In addition, in this embodiment, the annular portion 32 surrounds the radially outer side of the vane grooves 36, and the outer circumferential periphery of the impeller 30 does not have a pump passage. Fuel is pressurized through the pump passages 202, and the pressurized fuel generates differential pressure with respect to the rotative direction. In this structure of this embodiment, the differential pressure is not directly applied radially to the impeller 30. Thus, force applied to the impeller 30 with respect to the radial direction is reduced. Consequently, the rotation center of the impeller 30 can be restricted from being misaligned, so that the impeller 30 can smoothly rotate.
Thus, the pump efficiency ηp is enhanced, so that the capacity of the fuel pump 10 can be enhanced, and the discharge amount of the fuel pump 10 can be also enhanced.
(Modification)
The communication wall 21 is not limited to a flat surface. As shown in FIG. 18, the communication wall 21 may be in a substantially convex surface. The communication wall 21 shown in FIG. 18 is gradually elevated from the inlet port 200 toward the pump passages 202, and communicates with the pump passages 202. In this structure, fuel is drawn through the inlet port 200, and is introduced by the communication wall 21 toward the vane grooves 36. In this modification, the angle ε is defined to satisfy the relationship of 90°≦ε≦130°.
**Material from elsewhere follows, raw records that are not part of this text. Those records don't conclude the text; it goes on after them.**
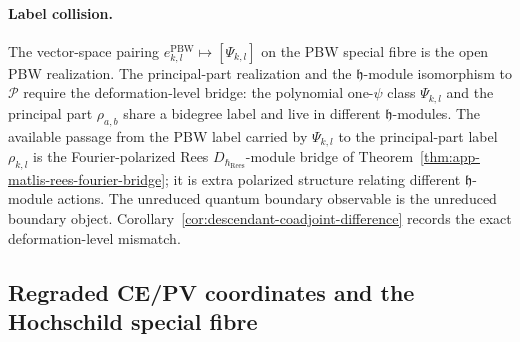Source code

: \documentclass[11pt]{memoir}
\begin{document}
\paragraph{Label collision.}
The vector-space pairing
\(e^{\mathrm{PBW}}_{k,l}\mapsto[\Psi_{k,l}]\) on the PBW special fibre
is the open PBW realization.  The principal-part realization and the
\(\mathfrak h\)-module isomorphism to \(\mathcal P\) require the
deformation-level bridge: the polynomial
one-\(\psi\) class \(\Psi_{k,l}\) and the principal part \(\rho_{a,b}\)
share a bidegree label and live in different \(\mathfrak h\)-modules.
The available passage from the PBW label carried by \(\Psi_{k,l}\) to
the principal-part label \(\rho_{k,l}\) is the Fourier-polarized Rees
\(D_{\hbar_{\mathrm{Rees}}}\)-module bridge of
Theorem~\ref{thm:app-matlis-rees-fourier-bridge}; it is extra polarized
structure relating different \(\mathfrak h\)-module actions.  The
unreduced quantum boundary observable is the unreduced boundary object.
Corollary~\ref{cor:descendant-coadjoint-difference} records the exact
deformation-level mismatch.

\subsection{\texorpdfstring{Regraded CE/PV coordinates and the Hochschild special fibre}{Regraded CE/PV coordinates and the Hochschild special fibre}}
\label{ssec:coordinate-free-ce-pv-synthesis}
\end{document}
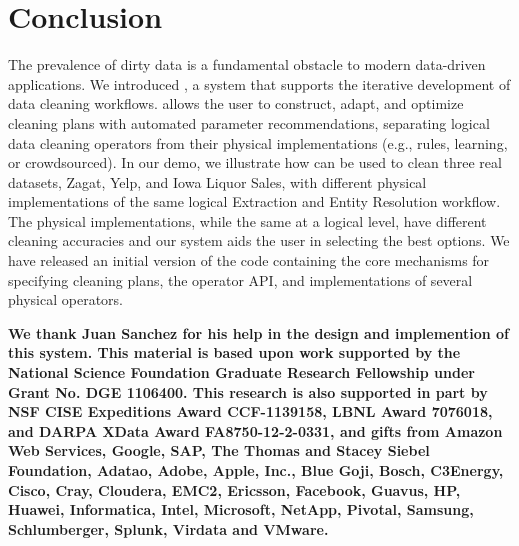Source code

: \section{Conclusion}
The prevalence of dirty data is a fundamental obstacle to modern data-driven applications.
We introduced \sys, a system that supports the iterative development of data cleaning workflows.
\sys allows the user to construct, adapt, and optimize cleaning plans with automated parameter recommendations, separating logical data cleaning operators from their physical implementations (e.g., rules, learning, or crowdsourced).
In our demo, we illustrate how \sys can be used to clean three real datasets, Zagat, Yelp, and Iowa Liquor Sales, with different physical implementations of the same logical Extraction and Entity Resolution workflow.
The physical implementations, while the same at a logical level, have different cleaning accuracies and our system aids the user in selecting the best options.
We have released an initial version of the code containing the core mechanisms for specifying cleaning plans, the operator API, and implementations of several physical operators.

\vspace{0.5em}

\scriptsize\textbf{We thank Juan Sanchez for his help in the design and implemention of this system. This material is based upon work supported by the National Science Foundation Graduate Research Fellowship under Grant No. DGE 1106400. This research is also supported in part by NSF CISE Expeditions Award CCF-1139158, LBNL Award 7076018, and DARPA XData Award FA8750-12-2-0331, and gifts from Amazon Web Services, Google, SAP, The Thomas and Stacey Siebel Foundation, Adatao, Adobe, Apple, Inc., Blue Goji, Bosch, C3Energy, Cisco, Cray, Cloudera, EMC2, Ericsson, Facebook, Guavus, HP, Huawei, Informatica, Intel, Microsoft, NetApp, Pivotal, Samsung, Schlumberger, Splunk, Virdata and VMware.}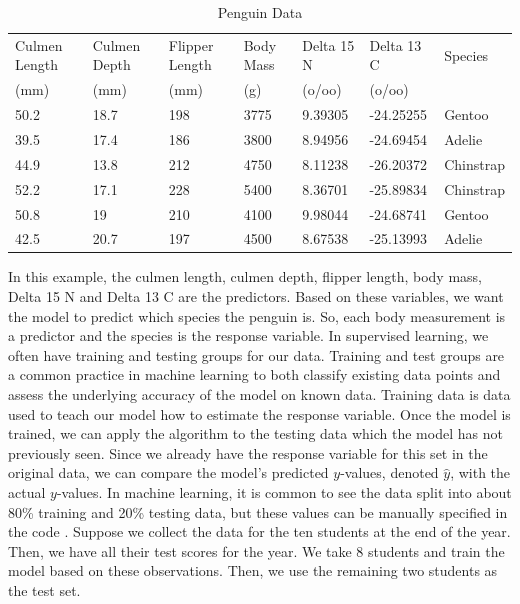 \documentclass[12pt]{article}
\begin{document}
\begin{table}[h]
    \centering
    \begin{tabular}{p{1.8cm}p{1.8cm}p{1.8cm}p{1.8cm}p{1.8cm}p{1.8cm}p{1.8cm}}
         Culmen Length & Culmen Depth & Flipper Length & Body Mass & Delta 15 N & Delta 13 C & Species \\
         (mm) & (mm) & (mm) & (g) & (o/oo) & (o/oo) \\
         \hline
         50.2 & 18.7 & 198 & 3775 & 9.39305 & -24.25255 & Gentoo \\
         39.5 & 17.4 & 186 & 3800 & 8.94956 & -24.69454 & Adelie \\
         44.9 & 13.8 & 212 & 4750 & 8.11238 & -26.20372 & Chinstrap \\
         52.2 & 17.1 & 228 & 5400 & 8.36701 & -25.89834 & Chinstrap \\
         50.8 & 19 & 210 & 4100 & 9.98044 & -24.68741 & Gentoo \\
         42.5 & 20.7 & 197 & 4500 & 8.67538 & -25.13993 & Adelie
    \end{tabular}
    \caption{Penguin Data}
    \label{table_penguin_data}
\end{table}

In this example, the culmen length, culmen depth, flipper length, body mass, Delta 15 N and Delta 13 C are the predictors. Based on these variables, we want the model to predict which species the penguin is. So, each body measurement is a predictor and the species is the response variable. In supervised learning, we often have training and testing groups for our data. Training and test groups are a common practice in machine learning to both classify existing data points and assess the underlying accuracy of the model on known data. Training data is data used to teach our model how to estimate the response variable. Once the model is trained, we can apply the algorithm to the testing data which the model has not previously seen. Since we already have the response variable for this set in the original data, we can compare the model's predicted $y$-values, denoted $\hat y$, with the actual $y$-values. In machine learning, it is common to see the data split into about 80\% training and 20\% testing data, but these values can be manually specified in the code \cite{trainingvtest}. Suppose we collect the data for the ten students at the end of the year. Then, we have all their test scores for the year. We take 8 students and train the model based on these observations. Then, we use the remaining two students as the test set. 
\end{document}
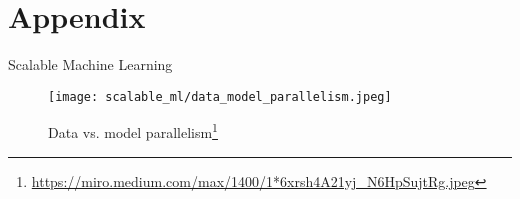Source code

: \section{Appendix}

\begin{frame}{Scalable Machine Learning}

    \begin{figure}[H]
        \texttt{[image: scalable\_ml/data\_model\_parallelism.jpeg]}
        \caption*{Data vs. model parallelism\footnote{\url{https://miro.medium.com/max/1400/1*6xrsh4A21yj_N6HpSujtRg.jpeg}}}
    \end{figure}

\end{frame}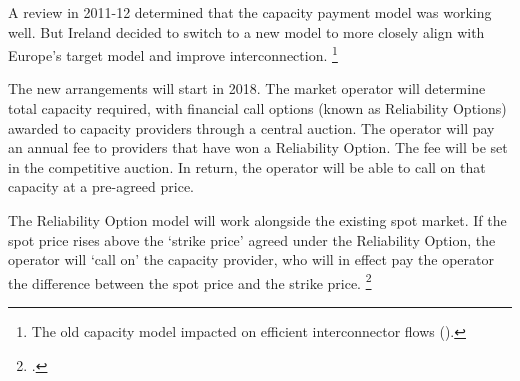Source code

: \documentclass[FrontPage]{grattan}
\begin{document}
A review in 2011-12 determined that the capacity payment model was working well. But Ireland decided to switch to a new model to more closely align with Europe's target model and improve interconnection.%
\footnote{The old capacity model impacted on efficient interconnector flows (\textcite{CIGRE2016CapacityMechanisms}).}

The new arrangements will start in 2018. The market operator will determine total capacity required, with financial call options (known as Reliability Options) awarded to capacity providers through a central auction. The operator will pay an annual fee to providers that have won a Reliability Option. The fee will be set in the competitive auction. In return, the operator will be able to call on that capacity at a pre-agreed price.

The Reliability Option model will work alongside the existing spot market. If the spot price rises above the `strike price' agreed under the Reliability Option, the operator will `call on' the capacity provider, who will in effect pay the operator the difference between the spot price and the strike price.%
\footcite{SEM2014IrelandCapacityDesign}



\printbibliography
\end{document}
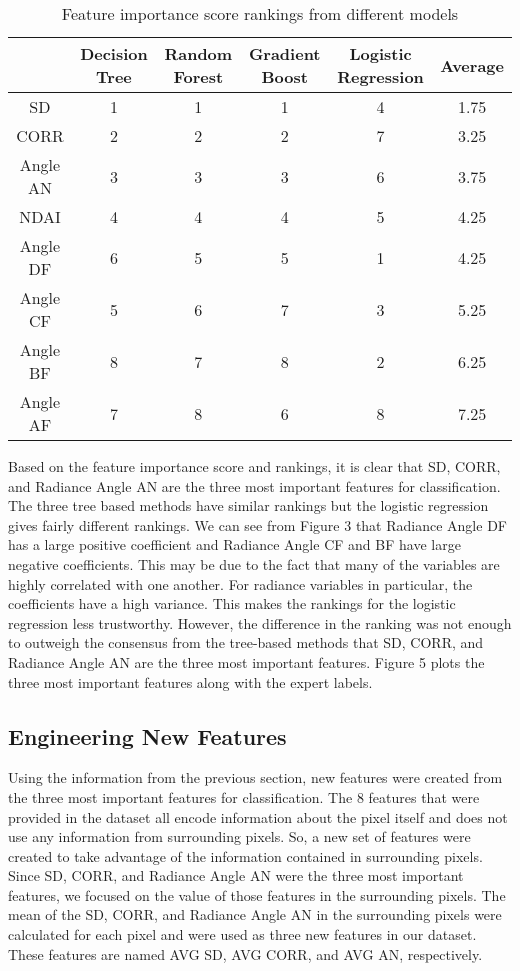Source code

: \documentclass[11pt,letterpaper]{article}
\begin{document}
\begin{center}
\begin{table}[H]
\centering
\caption{Feature importance score rankings from different models}
\renewcommand{\arraystretch}{1}
\begin{tabular}{|c|c|c|c|c|c|}
\hline
 & Decision Tree & Random Forest & Gradient Boost & Logistic Regression & Average \\ \hline
SD & 1 & 1 & 1 & 4 & 1.75 \\ \hline
CORR & 2 & 2 & 2 & 7 & 3.25 \\ \hline
Angle AN & 3 & 3 & 3 & 6 & 3.75 \\ \hline
NDAI & 4 & 4 & 4 & 5 & 4.25 \\ \hline
Angle DF & 6 & 5 & 5 & 1 & 4.25 \\ \hline
Angle CF & 5 & 6 & 7 & 3 & 5.25 \\ \hline
Angle BF & 8 & 7 & 8 & 2 & 6.25 \\ \hline
Angle AF & 7 & 8 & 6 & 8 & 7.25 \\ \hline
\end{tabular}
\end{table}
\end{center}

Based on the feature importance score and rankings, it is clear that SD, CORR, and Radiance Angle AN are the three most important features for classification. The three tree based methods have similar rankings but the logistic regression gives fairly different rankings. We can see from Figure 3 that Radiance Angle DF has a large positive coefficient and Radiance Angle CF and BF have large negative coefficients. This may be due to the fact that many of the variables are highly correlated with one another. For radiance variables in particular, the coefficients have a high variance. This makes the rankings for the logistic regression less trustworthy. However, the difference in the ranking was not enough to outweigh the consensus from the tree-based methods that SD, CORR, and Radiance Angle AN are the three most important features. Figure 5 plots the three most important features along with the expert labels.

\subsection{Engineering New Features}
Using the information from the previous section, new features were created from the three most important features for classification. The 8 features that were provided in the dataset all encode information about the pixel itself and does not use any information from surrounding pixels. So, a new set of features were created to take advantage of the information contained in surrounding pixels. Since SD, CORR, and Radiance Angle AN were the three most important features, we focused on the value of those features in the surrounding pixels. The mean of the SD, CORR, and Radiance Angle AN in the surrounding pixels were calculated for each pixel and were used as three new features in our dataset. These features are named AVG SD, AVG CORR, and AVG AN, respectively.
\end{document}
Summarizing the above embodiments, the impeller 30 is rotatable in the fluid pump 10 having the pump passage 202, 203 extending along the rotative direction of the impeller 30. The impeller 30 includes the partition walls 34 that are arranged along the rotative direction. Adjacent two of the partition walls 34 define the vane groove 36 therebetween. Each partition wall 34 has the back surface 37 on the backside with respect to the rotative direction. At least the radially inner side of the back surface 37 is radially outwardly inclined backwardly with respect to the rotative direction. The back surface 37 has the radially inner end 37 a, 121 a, 131 a, 141 a, 151 a and the radially outer end 37 b, 121 b, 131 b, 141 b, 151 b, which are connected via the line segment 110. The line segment 110 may define the backward inclining angle α with respect to the radius 102 of the impeller 30. The backward inclining angle α may be an acute angle. The back surface 37 is inclined from the thickness-center 37 c of the impeller 30 toward both thickness-ends 37 d of the impeller 30 forwardly with respect to the rotative direction. The thickness-center 37 c and each of the thickness-ends 37 d are connected via the line segment 112. The line segment 112 may define the forward inclining angle β with respect to the straight line 106. The forward inclining angle β may be an acute angle. The straight line 106 may be tangent to the circumscribed circle of the outer circumferential periphery of the impeller 30. The backward inclining angle α and the forward inclining angle β preferably satisfy the following relationships: 15°≦α≦30°; β≦60°; and 1≦β/α≦4.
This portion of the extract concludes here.